**WHAT TO PRODUCE:**
Would you output the entries below only from the line containing "when workload permitting" through the line containing "Exception to the", exactly as they stand and with both ends included?

**EXERCISE INPUTS:**
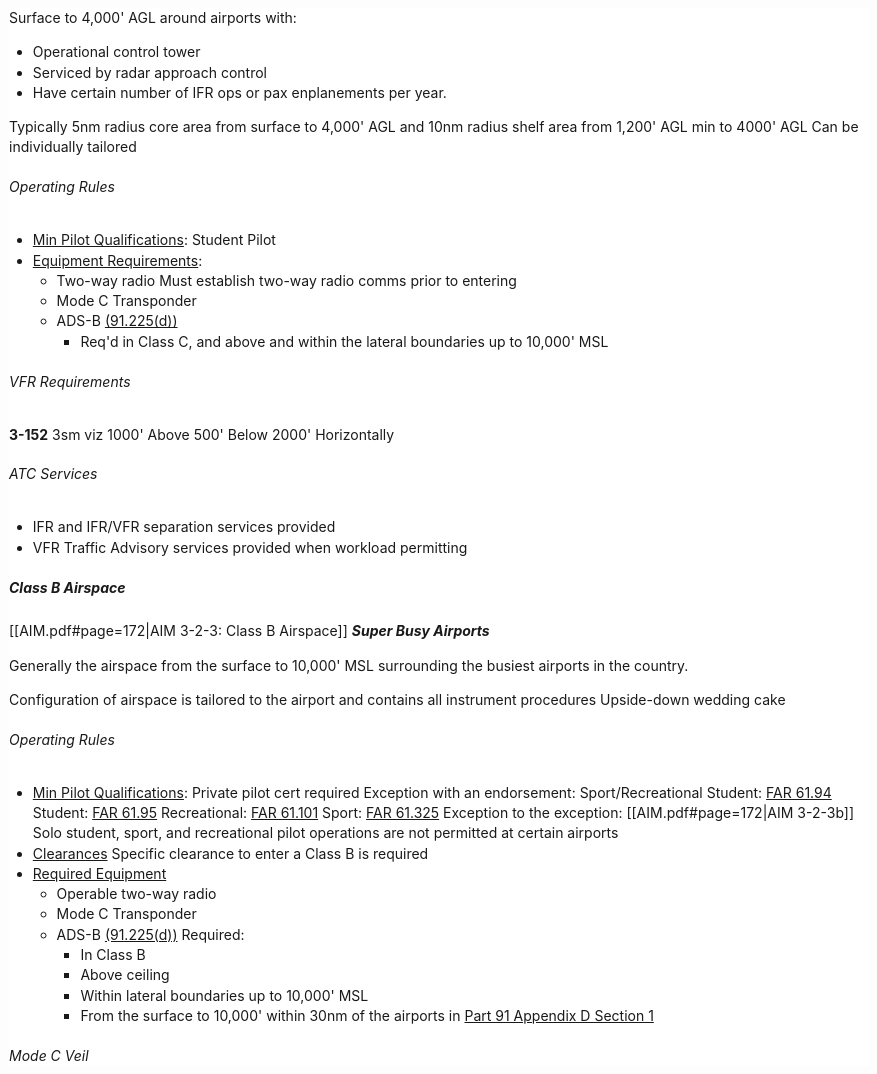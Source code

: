 Surface to 4,000' AGL around  airports with:
* Operational control tower
* Serviced by radar approach control
* Have certain number of IFR ops or pax enplanements per year.

Typically 5nm radius core area from surface to 4,000' AGL and 10nm radius shelf area from 1,200' AGL min to 4000' AGL
	Can be individually tailored
###### Operating Rules
* <u>Min Pilot Qualifications</u>: Student Pilot
* <u>Equipment Requirements</u>:
	* Two-way radio
		Must establish two-way radio comms prior to entering
	* Mode C Transponder
	* ADS-B [(91.225(d))](https://www.ecfr.gov/current/title-14/chapter-I/subchapter-F/part-91/subpart-C/section-91.225#p-91.225(d))
		* Req'd in Class C, and above and within the lateral boundaries up to 10,000' MSL
###### VFR Requirements
**3-152**
	3sm viz
	1000' Above
	500' Below
	2000' Horizontally
###### ATC Services
* IFR and IFR/VFR separation services provided
* VFR Traffic Advisory services provided when workload permitting
##### Class B Airspace
[[AIM.pdf#page=172|AIM 3-2-3: Class B Airspace]]
_**Super Busy Airports**_

Generally the airspace from the surface to 10,000' MSL surrounding the busiest airports in the country.

Configuration of airspace is tailored to the airport and contains all instrument procedures
	Upside-down wedding cake
###### Operating Rules
* <u>Min Pilot Qualifications</u>: Private pilot cert required
	Exception with an endorsement:
		Sport/Recreational Student: [FAR 61.94](https://www.ecfr.gov/current/title-14/chapter-I/subchapter-D/part-61/subpart-C/section-61.94)
		Student: [FAR 61.95](https://www.ecfr.gov/current/title-14/chapter-I/subchapter-D/part-61/subpart-C/section-61.95)
		Recreational: [FAR 61.101](https://www.ecfr.gov/current/title-14/chapter-I/subchapter-D/part-61/subpart-D/section-61.101)
		Sport: [FAR 61.325](https://www.ecfr.gov/current/title-14/chapter-I/subchapter-D/part-61/subpart-J/section-61.325)
	Exception to the exception: [[AIM.pdf#page=172|AIM 3-2-3b]]
		Solo student, sport, and recreational pilot operations are not permitted at certain airports
* <u>Clearances</u>
	Specific clearance to enter a Class B is required
 * <u>Required Equipment</u>
	* Operable two-way radio
	* Mode C Transponder
	* ADS-B [(91.225(d))](https://www.ecfr.gov/current/title-14/chapter-I/subchapter-F/part-91/subpart-C/section-91.225#p-91.225(d))
		Required:
		 * In Class B
		 * Above ceiling
		 * Within lateral boundaries up to 10,000' MSL
		 * From the surface to 10,000' within 30nm of the airports in [Part 91 Appendix D Section 1](https://www.ecfr.gov/current/title-14/chapter-I/subchapter-F/part-91/appendix-Appendix%20D%20to%20Part%2091)
###### Mode C Veil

**SOLUTION TO THE EXERCISE:**
* VFR Traffic Advisory services provided when workload permitting
##### Class B Airspace
[[AIM.pdf#page=172|AIM 3-2-3: Class B Airspace]]
_**Super Busy Airports**_

Generally the airspace from the surface to 10,000' MSL surrounding the busiest airports in the country.

Configuration of airspace is tailored to the airport and contains all instrument procedures
	Upside-down wedding cake
###### Operating Rules
* <u>Min Pilot Qualifications</u>: Private pilot cert required
	Exception with an endorsement:
		Sport/Recreational Student: [FAR 61.94](https://www.ecfr.gov/current/title-14/chapter-I/subchapter-D/part-61/subpart-C/section-61.94)
		Student: [FAR 61.95](https://www.ecfr.gov/current/title-14/chapter-I/subchapter-D/part-61/subpart-C/section-61.95)
		Recreational: [FAR 61.101](https://www.ecfr.gov/current/title-14/chapter-I/subchapter-D/part-61/subpart-D/section-61.101)
		Sport: [FAR 61.325](https://www.ecfr.gov/current/title-14/chapter-I/subchapter-D/part-61/subpart-J/section-61.325)
	Exception to the exception: [[AIM.pdf#page=172|AIM 3-2-3b]]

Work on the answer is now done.